When my goat-herder son was home for the holidays, he announced that he wanted to learn to knit. I promptly took him to my stash to choose some worsted-weight yarn and gave him a size 8 (5 mm) circular needle. I taught him to cast-on and how to make a knit stitch (Continental, of course).
After a few rows of garter stitch, I taught him to purl and explained the difference between the two–what looks like a knit stitch on one side appears as a purl stitch on the other and vice versa. He caught on quickly and was eager to move onto a real project.
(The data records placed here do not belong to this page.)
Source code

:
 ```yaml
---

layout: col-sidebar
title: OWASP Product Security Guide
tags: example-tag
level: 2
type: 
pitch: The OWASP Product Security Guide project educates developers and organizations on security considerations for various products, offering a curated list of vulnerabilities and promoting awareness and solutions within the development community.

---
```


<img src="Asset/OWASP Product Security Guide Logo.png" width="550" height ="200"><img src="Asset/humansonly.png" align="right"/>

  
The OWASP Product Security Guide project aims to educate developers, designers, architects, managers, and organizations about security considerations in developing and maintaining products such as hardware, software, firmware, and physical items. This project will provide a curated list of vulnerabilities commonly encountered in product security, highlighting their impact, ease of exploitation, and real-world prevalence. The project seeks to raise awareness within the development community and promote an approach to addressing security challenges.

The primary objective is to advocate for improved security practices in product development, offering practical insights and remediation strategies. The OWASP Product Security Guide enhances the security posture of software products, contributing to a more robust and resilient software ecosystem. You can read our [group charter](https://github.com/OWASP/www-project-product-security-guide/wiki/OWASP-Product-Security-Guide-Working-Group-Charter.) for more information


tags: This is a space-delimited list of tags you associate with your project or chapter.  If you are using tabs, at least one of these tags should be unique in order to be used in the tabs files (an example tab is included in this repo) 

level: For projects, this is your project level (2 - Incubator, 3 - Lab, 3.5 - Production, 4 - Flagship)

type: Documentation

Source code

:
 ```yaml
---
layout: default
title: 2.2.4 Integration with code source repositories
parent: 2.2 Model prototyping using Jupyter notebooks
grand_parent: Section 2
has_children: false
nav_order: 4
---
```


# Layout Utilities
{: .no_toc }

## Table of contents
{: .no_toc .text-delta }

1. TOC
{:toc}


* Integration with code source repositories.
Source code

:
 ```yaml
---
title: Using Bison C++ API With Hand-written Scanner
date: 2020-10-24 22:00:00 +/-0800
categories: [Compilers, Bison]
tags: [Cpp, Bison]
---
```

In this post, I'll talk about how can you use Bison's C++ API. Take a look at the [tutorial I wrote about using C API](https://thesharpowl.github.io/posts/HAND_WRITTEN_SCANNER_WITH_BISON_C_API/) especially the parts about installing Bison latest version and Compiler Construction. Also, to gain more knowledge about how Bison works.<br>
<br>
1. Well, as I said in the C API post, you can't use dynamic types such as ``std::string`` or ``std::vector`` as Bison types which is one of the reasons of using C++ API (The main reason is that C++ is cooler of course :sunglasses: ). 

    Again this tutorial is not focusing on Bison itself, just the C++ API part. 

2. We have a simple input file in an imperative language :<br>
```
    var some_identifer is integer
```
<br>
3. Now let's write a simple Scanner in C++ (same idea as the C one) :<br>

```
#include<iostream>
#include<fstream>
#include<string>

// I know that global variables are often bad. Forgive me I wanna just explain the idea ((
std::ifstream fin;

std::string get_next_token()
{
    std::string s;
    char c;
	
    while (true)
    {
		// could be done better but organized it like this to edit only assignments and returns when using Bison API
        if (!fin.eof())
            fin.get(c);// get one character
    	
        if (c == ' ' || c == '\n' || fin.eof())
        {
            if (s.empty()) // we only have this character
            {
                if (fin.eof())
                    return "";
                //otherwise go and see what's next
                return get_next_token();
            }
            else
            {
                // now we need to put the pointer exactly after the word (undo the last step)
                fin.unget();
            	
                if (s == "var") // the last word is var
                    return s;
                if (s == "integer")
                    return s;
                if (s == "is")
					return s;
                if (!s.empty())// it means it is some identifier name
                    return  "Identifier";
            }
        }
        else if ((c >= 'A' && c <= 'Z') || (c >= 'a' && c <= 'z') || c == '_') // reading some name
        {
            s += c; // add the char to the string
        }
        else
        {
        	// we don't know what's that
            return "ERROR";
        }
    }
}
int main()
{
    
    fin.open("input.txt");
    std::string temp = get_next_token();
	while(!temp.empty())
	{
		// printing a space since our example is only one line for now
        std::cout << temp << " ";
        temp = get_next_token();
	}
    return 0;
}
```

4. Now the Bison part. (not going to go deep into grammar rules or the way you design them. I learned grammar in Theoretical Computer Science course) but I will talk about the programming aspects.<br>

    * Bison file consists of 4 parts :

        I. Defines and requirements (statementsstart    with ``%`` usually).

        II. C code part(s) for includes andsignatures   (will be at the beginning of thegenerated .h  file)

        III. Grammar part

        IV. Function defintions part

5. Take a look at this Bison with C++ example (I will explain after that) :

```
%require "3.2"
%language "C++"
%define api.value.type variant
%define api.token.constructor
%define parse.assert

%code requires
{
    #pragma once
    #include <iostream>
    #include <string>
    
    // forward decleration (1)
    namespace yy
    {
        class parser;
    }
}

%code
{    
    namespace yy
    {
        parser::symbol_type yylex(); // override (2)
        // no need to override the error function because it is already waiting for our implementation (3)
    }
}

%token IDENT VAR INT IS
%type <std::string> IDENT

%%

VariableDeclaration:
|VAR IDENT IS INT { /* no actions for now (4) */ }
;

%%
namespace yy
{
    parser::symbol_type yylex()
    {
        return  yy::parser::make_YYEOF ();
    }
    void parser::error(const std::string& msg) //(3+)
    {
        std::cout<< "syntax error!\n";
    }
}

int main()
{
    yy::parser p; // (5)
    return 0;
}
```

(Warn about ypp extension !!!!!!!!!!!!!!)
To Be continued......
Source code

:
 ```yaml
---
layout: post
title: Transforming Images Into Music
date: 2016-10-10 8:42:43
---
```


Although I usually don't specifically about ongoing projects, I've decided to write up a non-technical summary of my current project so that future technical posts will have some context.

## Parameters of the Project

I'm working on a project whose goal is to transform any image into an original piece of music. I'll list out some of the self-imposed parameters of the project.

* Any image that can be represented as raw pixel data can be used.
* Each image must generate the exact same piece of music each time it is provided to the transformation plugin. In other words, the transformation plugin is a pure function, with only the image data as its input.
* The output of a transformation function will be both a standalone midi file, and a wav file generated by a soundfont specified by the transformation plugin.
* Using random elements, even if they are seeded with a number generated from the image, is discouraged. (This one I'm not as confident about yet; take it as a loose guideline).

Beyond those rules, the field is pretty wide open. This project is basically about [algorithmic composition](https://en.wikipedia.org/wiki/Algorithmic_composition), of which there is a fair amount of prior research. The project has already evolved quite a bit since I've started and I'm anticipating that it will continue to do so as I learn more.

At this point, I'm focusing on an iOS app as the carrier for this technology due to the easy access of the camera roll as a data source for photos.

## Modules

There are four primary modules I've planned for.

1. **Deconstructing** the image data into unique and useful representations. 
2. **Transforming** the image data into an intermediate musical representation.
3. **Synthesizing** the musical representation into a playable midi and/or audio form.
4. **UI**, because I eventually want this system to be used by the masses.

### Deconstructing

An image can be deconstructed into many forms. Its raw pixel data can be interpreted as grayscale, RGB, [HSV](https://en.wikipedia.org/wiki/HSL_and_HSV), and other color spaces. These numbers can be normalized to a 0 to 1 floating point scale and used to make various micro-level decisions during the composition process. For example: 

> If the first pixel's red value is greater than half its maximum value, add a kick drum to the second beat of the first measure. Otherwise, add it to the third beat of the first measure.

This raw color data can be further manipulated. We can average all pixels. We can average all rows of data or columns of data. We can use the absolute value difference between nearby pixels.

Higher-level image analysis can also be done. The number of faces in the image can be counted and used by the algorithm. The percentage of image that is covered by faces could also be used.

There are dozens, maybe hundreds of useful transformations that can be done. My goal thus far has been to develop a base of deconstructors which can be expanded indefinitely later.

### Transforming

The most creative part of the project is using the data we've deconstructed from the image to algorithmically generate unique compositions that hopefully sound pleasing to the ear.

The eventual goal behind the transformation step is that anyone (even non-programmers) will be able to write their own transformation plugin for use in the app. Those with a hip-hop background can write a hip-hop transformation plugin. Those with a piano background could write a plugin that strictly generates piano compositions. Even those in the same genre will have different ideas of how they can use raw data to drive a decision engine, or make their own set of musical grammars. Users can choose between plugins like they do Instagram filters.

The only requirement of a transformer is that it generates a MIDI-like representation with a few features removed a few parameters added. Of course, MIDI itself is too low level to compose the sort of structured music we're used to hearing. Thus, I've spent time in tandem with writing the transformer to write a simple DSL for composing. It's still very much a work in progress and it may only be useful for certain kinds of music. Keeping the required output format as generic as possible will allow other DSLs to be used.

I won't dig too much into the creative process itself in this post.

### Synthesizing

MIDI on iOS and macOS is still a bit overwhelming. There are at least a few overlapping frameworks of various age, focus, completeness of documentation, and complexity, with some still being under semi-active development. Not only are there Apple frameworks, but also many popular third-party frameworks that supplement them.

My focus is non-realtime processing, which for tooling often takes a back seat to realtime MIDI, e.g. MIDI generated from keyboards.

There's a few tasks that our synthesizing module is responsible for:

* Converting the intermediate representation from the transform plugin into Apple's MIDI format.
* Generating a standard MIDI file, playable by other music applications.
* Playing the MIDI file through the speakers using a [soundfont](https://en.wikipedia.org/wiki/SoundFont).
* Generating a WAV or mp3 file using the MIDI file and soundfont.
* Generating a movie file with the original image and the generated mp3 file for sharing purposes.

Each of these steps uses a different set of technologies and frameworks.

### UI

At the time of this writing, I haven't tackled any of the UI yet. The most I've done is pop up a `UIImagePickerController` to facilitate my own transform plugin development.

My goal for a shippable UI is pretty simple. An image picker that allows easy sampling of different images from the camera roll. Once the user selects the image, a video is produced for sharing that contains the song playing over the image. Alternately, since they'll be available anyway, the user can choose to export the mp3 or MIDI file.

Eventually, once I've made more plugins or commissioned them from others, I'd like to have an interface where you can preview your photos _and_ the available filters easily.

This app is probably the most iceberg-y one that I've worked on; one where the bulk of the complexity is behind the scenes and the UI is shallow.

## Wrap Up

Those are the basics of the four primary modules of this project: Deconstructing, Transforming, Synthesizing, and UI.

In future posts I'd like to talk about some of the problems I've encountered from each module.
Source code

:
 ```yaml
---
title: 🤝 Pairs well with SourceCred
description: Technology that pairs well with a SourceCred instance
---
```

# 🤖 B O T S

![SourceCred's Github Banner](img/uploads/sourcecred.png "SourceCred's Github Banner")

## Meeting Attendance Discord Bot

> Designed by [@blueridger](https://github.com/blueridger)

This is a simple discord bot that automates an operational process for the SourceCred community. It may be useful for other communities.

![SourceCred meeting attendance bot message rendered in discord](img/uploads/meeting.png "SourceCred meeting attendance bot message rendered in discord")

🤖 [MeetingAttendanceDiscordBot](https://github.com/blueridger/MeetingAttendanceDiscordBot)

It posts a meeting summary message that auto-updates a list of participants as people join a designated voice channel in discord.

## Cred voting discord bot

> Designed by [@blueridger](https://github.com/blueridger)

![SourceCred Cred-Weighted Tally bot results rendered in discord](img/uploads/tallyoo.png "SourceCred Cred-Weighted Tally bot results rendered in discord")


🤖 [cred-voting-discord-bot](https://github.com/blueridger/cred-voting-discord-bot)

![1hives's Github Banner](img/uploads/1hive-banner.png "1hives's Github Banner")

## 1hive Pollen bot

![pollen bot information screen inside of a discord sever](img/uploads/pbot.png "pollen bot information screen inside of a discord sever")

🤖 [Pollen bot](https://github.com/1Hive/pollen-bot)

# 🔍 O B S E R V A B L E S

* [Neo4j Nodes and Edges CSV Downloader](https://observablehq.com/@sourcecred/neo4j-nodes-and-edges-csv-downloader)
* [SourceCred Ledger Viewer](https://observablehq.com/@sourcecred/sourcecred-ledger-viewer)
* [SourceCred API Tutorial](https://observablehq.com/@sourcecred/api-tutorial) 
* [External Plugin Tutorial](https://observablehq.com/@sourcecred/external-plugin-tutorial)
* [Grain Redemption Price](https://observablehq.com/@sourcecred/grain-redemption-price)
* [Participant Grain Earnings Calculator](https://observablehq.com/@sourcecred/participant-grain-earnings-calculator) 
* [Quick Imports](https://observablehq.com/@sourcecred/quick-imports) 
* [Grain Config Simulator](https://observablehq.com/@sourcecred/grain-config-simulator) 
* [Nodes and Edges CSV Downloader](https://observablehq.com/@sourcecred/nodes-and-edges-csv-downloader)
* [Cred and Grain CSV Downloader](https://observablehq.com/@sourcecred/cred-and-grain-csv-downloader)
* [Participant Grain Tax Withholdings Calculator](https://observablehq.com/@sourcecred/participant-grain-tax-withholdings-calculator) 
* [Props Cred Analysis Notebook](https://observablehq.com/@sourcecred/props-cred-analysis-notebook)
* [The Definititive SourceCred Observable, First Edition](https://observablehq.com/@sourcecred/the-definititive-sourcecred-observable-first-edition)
I didn’t want to discourage him by making him knit a proper gauge swatch so I made an educated guess on the number of stitches for him to cast on for a hat. Because I wanted him to fully understand the difference between knit and purl stitches, I had him use a k3, p1 pattern throughout (I thought it would also give him practice dropping down and picking up stitches when he made mistakes).
Then I broke my arm. But he kept knitting (blurriness courtesy of my drug-induced stupor).
After a few inches, he tried on the tube, which turned out to be a little too big for a snug-fitting hat so he decided to turn it into a simple cowl instead and I managed to teach him to bind off. It turned out to be a little too snug around his neck so he’s wearing it proudly as an open-ended hat.
He then decided that he liked the cowl idea so we headed back to my stash and found two skeins of worsted-weight alpaca tweed that he liked. This time, he cast on about 200 stitches to make sure it would be plenty long. But to shake things up a bit, I taught him moss stitch and he quickly grasped the idea of k2, p2 rib for two rounds followed by p2, k2 rib for two rounds. He only got a couple of rounds done before he had to return to Oregon, but he sent me a photo of his progress.
Although there are some areas where he forgot to offset the knits and purls in the beginning, he caught onto the pattern and filled the void caused by my inability to knit. Yesterday he sent me a photo of the finished cowl, which he says is “perfect.”
I say “huzzah!”, and am thoroughly convinced that despite some of my concerns during his teenage years, he really *is* my son!